En el día mundial de la salud, 7 de abril, de 2015, no nos queda más remedio que lamentarnos, otra vez, del estado de la salud en el mundo. Es cierto que ha habido avances. Pero no se van a cumplir los Objetivos, llamados “del Milenio” (ODM), que la comunidad internacional se había marcado para final de este año. Por lo tanto, no cabe hablar de éxito, sino de fracaso. Y eso que los ODM eran tan poco ambiciosos que merecieron el rechazo de los sectores más críticos de la sociedad civil. En cuestión de salud se limitaban al control de epidemias (en especial el sida y la malaria), la reducción de la mortalidad materna e infantil y la mejora de la salud reproductiva, pero excluían cuestiones tan básicas como la medicina de familia y la atención hospitalaria.
En todo caso, los ODM de salud no se van a cumplir por una combinación de factores: la financiación ha sido insuficiente, lo que delata una falta de compromiso real; la priorización ha dejado que desear: África continuará siendo la región con mayores problemas de salud; se ha privilegiado la utilización de estrategias verticales (programas dedicados a enfermedades concretas o a intervenciones puntuales) para alcanzar los objetivos, sin tener en cuenta la sostenibilidad de las acciones ni el refuerzo de los sistemas de salud, cuando la propia debilidad estructural de muchos países ha supuesto un cuello de botella que les ha impedido alcanzar las metas; los ODM revelan una visión estrecha de la salud, que olvida que la salud es multidisciplinar, que tiene que estar presente en todas las políticas (porque depende de los determinantes sociales más que de las características y opciones individuales), y olvida también que la mejor estrategia para alcanzar la “salud para todos” es la Atención Primaria de Salud integral. No es casualidad que el objetivo de salud que va a quedar más atrasado sea el de disminuir la mortalidad materna, ya que no depende de acciones puntuales, sino del buen funcionamiento del sistema de salud en su conjunto.

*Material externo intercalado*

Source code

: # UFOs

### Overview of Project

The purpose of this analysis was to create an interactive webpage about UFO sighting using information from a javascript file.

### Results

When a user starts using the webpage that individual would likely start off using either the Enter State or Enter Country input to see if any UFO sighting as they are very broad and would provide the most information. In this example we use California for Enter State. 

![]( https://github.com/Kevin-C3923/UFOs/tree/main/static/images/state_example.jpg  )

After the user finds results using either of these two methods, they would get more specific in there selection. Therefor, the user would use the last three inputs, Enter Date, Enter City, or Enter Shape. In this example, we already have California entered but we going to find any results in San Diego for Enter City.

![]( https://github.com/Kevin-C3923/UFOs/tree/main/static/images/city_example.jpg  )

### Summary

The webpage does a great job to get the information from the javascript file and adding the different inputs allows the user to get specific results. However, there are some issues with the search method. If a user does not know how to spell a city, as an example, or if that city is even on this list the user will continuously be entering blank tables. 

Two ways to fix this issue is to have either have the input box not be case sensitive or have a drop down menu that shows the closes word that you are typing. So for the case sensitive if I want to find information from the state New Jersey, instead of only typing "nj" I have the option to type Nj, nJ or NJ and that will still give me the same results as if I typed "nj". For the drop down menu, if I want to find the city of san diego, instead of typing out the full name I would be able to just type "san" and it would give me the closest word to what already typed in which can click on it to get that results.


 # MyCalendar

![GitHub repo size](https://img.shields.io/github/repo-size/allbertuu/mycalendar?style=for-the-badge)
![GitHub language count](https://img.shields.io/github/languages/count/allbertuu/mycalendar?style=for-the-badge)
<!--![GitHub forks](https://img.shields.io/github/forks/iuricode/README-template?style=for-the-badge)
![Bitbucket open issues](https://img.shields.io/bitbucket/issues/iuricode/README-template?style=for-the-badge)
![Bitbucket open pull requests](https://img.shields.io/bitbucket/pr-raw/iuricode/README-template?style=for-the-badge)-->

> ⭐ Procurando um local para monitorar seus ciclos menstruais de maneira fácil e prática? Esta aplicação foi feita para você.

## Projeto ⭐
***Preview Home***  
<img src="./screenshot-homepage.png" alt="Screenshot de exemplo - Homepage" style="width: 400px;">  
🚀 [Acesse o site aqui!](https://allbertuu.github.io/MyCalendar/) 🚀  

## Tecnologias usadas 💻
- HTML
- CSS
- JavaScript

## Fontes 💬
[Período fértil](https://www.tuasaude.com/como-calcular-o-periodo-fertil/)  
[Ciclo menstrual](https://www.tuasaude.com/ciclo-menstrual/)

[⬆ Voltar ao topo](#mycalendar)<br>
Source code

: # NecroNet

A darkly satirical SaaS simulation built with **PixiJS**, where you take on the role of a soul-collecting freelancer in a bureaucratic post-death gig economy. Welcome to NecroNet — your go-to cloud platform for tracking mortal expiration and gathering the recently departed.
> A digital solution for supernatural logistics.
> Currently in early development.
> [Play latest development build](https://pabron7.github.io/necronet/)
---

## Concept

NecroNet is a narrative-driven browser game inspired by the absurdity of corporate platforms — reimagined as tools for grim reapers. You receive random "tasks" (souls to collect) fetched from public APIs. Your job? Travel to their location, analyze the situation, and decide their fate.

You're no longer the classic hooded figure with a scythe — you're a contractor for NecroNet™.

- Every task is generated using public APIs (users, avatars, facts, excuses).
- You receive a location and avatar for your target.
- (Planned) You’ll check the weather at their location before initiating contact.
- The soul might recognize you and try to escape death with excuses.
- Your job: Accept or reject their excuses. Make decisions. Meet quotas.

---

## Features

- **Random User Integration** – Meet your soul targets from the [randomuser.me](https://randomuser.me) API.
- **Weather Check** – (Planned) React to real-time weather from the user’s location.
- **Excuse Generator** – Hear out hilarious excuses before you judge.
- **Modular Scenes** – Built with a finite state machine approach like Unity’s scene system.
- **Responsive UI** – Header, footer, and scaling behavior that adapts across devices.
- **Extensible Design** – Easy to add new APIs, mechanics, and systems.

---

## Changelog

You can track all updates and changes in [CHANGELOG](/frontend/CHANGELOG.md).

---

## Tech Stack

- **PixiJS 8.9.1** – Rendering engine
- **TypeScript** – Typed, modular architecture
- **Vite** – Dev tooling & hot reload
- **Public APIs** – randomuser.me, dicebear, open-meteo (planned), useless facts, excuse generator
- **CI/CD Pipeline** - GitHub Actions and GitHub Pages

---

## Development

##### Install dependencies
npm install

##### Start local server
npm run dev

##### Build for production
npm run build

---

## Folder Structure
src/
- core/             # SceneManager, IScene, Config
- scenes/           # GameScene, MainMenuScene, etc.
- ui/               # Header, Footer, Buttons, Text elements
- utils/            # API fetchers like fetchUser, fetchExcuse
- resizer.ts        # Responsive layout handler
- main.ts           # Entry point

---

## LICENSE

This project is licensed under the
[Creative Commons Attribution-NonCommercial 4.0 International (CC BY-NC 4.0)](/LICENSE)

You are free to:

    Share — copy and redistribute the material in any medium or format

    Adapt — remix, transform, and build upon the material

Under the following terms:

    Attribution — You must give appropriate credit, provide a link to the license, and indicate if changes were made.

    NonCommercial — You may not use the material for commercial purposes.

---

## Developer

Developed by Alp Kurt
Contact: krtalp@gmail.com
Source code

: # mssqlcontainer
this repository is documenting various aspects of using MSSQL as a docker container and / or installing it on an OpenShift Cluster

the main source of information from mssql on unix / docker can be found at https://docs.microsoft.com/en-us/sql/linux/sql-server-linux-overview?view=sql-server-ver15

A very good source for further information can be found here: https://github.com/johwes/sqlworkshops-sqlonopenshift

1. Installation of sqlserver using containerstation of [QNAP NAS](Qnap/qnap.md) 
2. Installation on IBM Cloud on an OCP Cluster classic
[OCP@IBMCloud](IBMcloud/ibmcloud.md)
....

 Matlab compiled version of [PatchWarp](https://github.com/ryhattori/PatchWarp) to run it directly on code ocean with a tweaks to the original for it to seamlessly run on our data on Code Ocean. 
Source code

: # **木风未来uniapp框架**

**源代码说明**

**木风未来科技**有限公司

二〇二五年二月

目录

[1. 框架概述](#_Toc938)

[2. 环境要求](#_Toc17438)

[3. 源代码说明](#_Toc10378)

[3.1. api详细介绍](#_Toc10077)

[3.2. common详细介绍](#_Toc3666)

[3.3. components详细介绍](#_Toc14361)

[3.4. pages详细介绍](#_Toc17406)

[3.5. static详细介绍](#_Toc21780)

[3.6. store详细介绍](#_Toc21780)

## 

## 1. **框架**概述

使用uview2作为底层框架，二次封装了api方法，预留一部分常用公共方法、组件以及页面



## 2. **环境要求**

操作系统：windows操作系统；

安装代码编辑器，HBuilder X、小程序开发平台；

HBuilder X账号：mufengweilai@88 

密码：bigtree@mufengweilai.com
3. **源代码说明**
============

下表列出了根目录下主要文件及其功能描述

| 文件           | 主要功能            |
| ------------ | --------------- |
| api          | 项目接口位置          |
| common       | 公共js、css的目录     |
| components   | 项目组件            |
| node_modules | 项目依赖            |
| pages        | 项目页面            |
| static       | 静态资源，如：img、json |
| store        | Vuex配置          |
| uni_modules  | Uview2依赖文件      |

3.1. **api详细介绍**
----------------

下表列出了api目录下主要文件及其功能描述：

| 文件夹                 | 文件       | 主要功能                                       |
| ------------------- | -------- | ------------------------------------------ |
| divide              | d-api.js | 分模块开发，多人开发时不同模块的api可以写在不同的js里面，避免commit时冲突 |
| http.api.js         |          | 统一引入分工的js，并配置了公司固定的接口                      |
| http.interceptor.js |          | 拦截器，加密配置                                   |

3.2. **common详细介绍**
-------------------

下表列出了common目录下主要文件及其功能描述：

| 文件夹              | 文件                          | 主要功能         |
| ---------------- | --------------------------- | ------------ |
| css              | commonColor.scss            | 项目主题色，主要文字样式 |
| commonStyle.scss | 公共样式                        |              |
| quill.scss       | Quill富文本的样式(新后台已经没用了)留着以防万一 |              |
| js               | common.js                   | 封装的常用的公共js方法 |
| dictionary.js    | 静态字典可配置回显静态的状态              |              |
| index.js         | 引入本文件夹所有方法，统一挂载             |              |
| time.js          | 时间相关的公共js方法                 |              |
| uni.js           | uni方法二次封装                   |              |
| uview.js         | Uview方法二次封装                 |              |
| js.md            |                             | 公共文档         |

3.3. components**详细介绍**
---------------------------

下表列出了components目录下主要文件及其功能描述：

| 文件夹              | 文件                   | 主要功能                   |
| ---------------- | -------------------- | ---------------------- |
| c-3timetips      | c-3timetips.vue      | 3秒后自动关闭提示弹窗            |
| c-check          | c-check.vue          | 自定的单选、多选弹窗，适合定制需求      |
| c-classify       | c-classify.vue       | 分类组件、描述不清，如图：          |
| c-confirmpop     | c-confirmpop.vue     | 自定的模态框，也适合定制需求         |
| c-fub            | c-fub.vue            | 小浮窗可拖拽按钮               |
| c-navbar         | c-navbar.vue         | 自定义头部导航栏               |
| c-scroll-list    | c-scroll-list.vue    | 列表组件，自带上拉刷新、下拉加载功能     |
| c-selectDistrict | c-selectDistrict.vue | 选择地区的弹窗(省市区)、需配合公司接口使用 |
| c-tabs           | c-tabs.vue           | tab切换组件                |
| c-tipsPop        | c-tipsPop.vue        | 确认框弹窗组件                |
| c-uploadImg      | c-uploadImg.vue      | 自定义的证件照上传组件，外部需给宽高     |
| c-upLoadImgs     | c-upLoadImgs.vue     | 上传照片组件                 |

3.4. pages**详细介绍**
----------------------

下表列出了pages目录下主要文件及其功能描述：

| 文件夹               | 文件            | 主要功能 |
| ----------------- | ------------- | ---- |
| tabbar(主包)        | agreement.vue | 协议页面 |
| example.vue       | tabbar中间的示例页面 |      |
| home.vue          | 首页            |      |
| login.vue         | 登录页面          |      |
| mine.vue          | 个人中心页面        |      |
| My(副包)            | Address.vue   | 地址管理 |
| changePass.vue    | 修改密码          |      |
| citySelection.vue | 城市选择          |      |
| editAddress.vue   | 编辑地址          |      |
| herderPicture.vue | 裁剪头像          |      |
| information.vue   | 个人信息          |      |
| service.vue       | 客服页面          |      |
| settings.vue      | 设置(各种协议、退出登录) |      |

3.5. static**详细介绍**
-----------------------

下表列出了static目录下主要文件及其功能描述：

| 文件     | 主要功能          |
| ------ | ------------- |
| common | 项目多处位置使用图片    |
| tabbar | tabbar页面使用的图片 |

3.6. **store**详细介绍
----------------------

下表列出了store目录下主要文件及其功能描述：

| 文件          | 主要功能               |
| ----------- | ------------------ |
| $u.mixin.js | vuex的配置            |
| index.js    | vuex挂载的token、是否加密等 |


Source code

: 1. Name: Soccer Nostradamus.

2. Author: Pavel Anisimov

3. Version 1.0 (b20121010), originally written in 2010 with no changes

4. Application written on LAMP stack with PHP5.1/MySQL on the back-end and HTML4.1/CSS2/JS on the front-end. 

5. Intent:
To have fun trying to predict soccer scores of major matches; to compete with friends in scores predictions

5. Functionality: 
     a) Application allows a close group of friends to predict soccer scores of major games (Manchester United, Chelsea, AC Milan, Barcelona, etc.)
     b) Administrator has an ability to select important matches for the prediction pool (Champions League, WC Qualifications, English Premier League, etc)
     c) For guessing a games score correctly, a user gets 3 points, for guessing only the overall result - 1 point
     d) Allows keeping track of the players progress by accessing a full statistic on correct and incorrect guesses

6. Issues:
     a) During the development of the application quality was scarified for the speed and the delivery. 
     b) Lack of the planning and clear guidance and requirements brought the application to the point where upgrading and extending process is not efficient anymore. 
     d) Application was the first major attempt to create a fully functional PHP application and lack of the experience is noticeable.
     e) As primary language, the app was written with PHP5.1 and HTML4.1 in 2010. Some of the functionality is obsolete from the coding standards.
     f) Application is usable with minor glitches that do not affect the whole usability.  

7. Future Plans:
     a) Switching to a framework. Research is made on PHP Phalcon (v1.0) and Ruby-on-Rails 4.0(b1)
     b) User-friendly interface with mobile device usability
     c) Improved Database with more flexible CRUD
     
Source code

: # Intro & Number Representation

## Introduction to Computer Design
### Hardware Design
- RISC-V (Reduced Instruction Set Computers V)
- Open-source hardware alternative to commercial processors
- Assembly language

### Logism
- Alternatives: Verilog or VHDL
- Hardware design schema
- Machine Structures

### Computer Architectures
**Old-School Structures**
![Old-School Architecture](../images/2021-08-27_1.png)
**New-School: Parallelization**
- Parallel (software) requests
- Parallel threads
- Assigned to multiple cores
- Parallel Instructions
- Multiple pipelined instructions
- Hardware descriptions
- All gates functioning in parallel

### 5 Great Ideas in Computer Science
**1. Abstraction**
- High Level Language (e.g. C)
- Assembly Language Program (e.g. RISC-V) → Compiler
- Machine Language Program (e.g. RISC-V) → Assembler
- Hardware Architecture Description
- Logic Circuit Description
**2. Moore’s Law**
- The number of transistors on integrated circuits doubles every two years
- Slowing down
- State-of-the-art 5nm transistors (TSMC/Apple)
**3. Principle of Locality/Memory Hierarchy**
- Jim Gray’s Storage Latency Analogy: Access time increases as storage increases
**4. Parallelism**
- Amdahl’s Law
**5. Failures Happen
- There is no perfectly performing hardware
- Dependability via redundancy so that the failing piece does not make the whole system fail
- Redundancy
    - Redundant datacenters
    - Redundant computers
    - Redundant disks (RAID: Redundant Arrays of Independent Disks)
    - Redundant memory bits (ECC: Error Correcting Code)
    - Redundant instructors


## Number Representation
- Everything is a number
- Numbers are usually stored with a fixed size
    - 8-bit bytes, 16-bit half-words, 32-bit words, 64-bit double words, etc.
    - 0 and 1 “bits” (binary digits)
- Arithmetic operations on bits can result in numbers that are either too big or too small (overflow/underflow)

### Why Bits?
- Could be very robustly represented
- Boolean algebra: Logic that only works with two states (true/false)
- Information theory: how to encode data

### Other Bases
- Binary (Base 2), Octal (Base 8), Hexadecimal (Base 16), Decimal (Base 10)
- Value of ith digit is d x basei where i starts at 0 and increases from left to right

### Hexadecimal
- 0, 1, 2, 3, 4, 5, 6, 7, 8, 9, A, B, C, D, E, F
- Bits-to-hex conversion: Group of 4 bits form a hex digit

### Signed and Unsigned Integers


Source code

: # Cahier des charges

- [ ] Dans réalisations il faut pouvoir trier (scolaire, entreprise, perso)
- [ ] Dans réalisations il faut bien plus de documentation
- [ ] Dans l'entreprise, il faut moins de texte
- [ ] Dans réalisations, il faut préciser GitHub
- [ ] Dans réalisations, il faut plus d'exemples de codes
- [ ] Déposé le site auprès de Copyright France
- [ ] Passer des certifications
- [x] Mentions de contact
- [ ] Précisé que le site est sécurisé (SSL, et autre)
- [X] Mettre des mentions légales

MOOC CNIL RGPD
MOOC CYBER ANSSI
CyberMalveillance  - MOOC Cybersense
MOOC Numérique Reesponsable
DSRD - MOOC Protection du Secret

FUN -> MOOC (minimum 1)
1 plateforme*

Recordemos que la salud es, según la Organización Mundial de la Salud (OMS), mucho más que la ausencia de enfermedad: es “un estado de completo bienestar físico, mental y social”. Y que la salud es un derecho humano fundamental reconocido por las NNUU y por la mayoría de países del mundo. Las soluciones para alcanzar un elevado nivel de salud para toda la población son conocidas y los ejemplos a seguir (y a evitar) están ahí. Pero como pasan por un cierto grado de justicia social (imprescindible para garantizar la equidad), la garantía efectiva de los derechos humanos, la concepción de la salud como fenómeno social, la participación de la sociedad en las decisiones o el acceso universal a un sistema público basado en la atención primaria y gratuito en el punto de acceso, resultan simplemente inaceptables para una ideología hegemónica sustentada en el individualismo y en el lucro como fin supremo.
No nos engañemos, si no se reconocen los factores sociales, políticos y económicos que determinan la salud es porque habría que poner coto al crecimiento obsceno de la desigualdad que beneficia a unos pocos en perjuicio de una inmensa mayoría. Y si no se dedica dinero a reforzar los sistemas públicos de salud en los países en vías de desarrollo es por el mismo motivo por el que los están desmantelando en algunos países desarrollados: porque, aunque los sistemas públicos de cobertura universal basados en la atención primaria son los que ofrecen los mejores resultados, y los más baratos para los ciudadanos, no generan beneficios para empresas, bancos y aseguradoras. El beneficio privado pasa, pues, por delante de la salud pública. La mayor amenaza hoy en día para la salud no son los microbios, sino la avaricia. Cualquier estrategia de futuro que no tenga en cuenta que la salud es un derecho humano, no una mercancía, está destinada a fracasar.